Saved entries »
*** Block opens ***
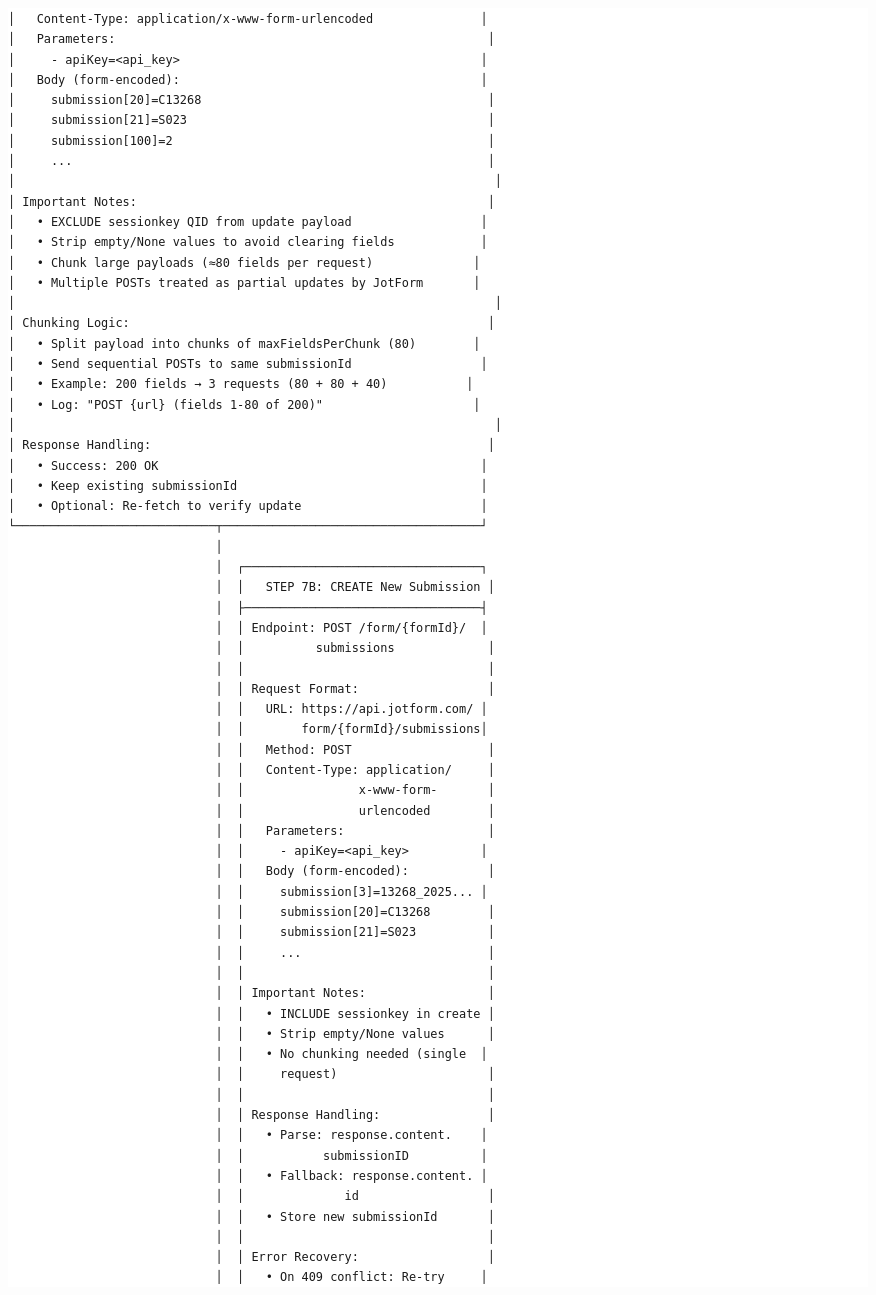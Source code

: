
 ```
│   Content-Type: application/x-www-form-urlencoded               │
│   Parameters:                                                    │
│     - apiKey=<api_key>                                          │
│   Body (form-encoded):                                          │
│     submission[20]=C13268                                        │
│     submission[21]=S023                                          │
│     submission[100]=2                                            │
│     ...                                                          │
│                                                                   │
│ Important Notes:                                                 │
│   • EXCLUDE sessionkey QID from update payload                  │
│   • Strip empty/None values to avoid clearing fields            │
│   • Chunk large payloads (≈80 fields per request)              │
│   • Multiple POSTs treated as partial updates by JotForm       │
│                                                                   │
│ Chunking Logic:                                                  │
│   • Split payload into chunks of maxFieldsPerChunk (80)        │
│   • Send sequential POSTs to same submissionId                  │
│   • Example: 200 fields → 3 requests (80 + 80 + 40)           │
│   • Log: "POST {url} (fields 1-80 of 200)"                     │
│                                                                   │
│ Response Handling:                                               │
│   • Success: 200 OK                                             │
│   • Keep existing submissionId                                  │
│   • Optional: Re-fetch to verify update                         │
└────────────────────────────┬────────────────────────────────────┘
                             │
                             │  ┌─────────────────────────────────┐
                             │  │   STEP 7B: CREATE New Submission │
                             │  ├─────────────────────────────────┤
                             │  │ Endpoint: POST /form/{formId}/  │
                             │  │          submissions             │
                             │  │                                  │
                             │  │ Request Format:                  │
                             │  │   URL: https://api.jotform.com/ │
                             │  │        form/{formId}/submissions│
                             │  │   Method: POST                   │
                             │  │   Content-Type: application/     │
                             │  │                x-www-form-       │
                             │  │                urlencoded        │
                             │  │   Parameters:                    │
                             │  │     - apiKey=<api_key>          │
                             │  │   Body (form-encoded):           │
                             │  │     submission[3]=13268_2025... │
                             │  │     submission[20]=C13268        │
                             │  │     submission[21]=S023          │
                             │  │     ...                          │
                             │  │                                  │
                             │  │ Important Notes:                 │
                             │  │   • INCLUDE sessionkey in create │
                             │  │   • Strip empty/None values      │
                             │  │   • No chunking needed (single  │
                             │  │     request)                     │
                             │  │                                  │
                             │  │ Response Handling:               │
                             │  │   • Parse: response.content.    │
                             │  │           submissionID          │
                             │  │   • Fallback: response.content. │
                             │  │              id                  │
                             │  │   • Store new submissionId       │
                             │  │                                  │
                             │  │ Error Recovery:                  │
                             │  │   • On 409 conflict: Re-try     │
```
*** Block closes ***
Your instructions »
Search the entries for the word "Strip" and show every line that has it.

The answer »
│   • Strip empty/None values to avoid clearing fields            │
                             │  │   • Strip empty/None values      │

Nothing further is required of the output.